▶ Work request
From the entries below, extract every line that includes the word "npus".

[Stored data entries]
------------------------------

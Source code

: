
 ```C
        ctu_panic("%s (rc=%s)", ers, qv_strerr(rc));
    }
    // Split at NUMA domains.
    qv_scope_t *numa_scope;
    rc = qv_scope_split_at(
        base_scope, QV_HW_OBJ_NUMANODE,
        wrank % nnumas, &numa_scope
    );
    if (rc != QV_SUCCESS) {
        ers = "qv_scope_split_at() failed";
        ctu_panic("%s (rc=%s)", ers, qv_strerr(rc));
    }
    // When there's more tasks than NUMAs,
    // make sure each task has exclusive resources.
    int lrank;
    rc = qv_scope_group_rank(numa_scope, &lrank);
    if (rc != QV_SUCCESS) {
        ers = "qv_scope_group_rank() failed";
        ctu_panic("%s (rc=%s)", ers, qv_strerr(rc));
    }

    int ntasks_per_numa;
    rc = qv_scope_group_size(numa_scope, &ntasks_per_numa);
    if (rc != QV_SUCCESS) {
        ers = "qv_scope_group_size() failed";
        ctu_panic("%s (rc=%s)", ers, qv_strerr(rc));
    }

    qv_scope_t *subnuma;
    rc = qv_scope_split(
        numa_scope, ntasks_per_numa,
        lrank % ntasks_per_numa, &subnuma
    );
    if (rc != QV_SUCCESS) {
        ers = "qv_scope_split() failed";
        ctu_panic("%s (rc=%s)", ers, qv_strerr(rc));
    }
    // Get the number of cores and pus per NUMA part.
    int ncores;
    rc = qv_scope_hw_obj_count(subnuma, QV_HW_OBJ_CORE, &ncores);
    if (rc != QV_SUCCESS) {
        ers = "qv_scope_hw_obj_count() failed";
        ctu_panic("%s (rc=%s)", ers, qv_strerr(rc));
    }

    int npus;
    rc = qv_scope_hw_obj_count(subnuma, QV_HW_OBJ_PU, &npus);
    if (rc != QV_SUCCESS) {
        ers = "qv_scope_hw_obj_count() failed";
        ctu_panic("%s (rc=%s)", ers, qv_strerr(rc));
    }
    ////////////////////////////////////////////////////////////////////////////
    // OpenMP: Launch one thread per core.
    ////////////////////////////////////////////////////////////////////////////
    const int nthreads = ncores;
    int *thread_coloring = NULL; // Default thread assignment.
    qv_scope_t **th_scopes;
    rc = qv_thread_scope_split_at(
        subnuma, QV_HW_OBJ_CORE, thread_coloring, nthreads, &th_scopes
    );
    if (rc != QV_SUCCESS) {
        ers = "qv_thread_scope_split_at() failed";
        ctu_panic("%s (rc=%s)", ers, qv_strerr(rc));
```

------------------------------

▶ Expected answer
    int npus;
    rc = qv_scope_hw_obj_count(subnuma, QV_HW_OBJ_PU, &npus);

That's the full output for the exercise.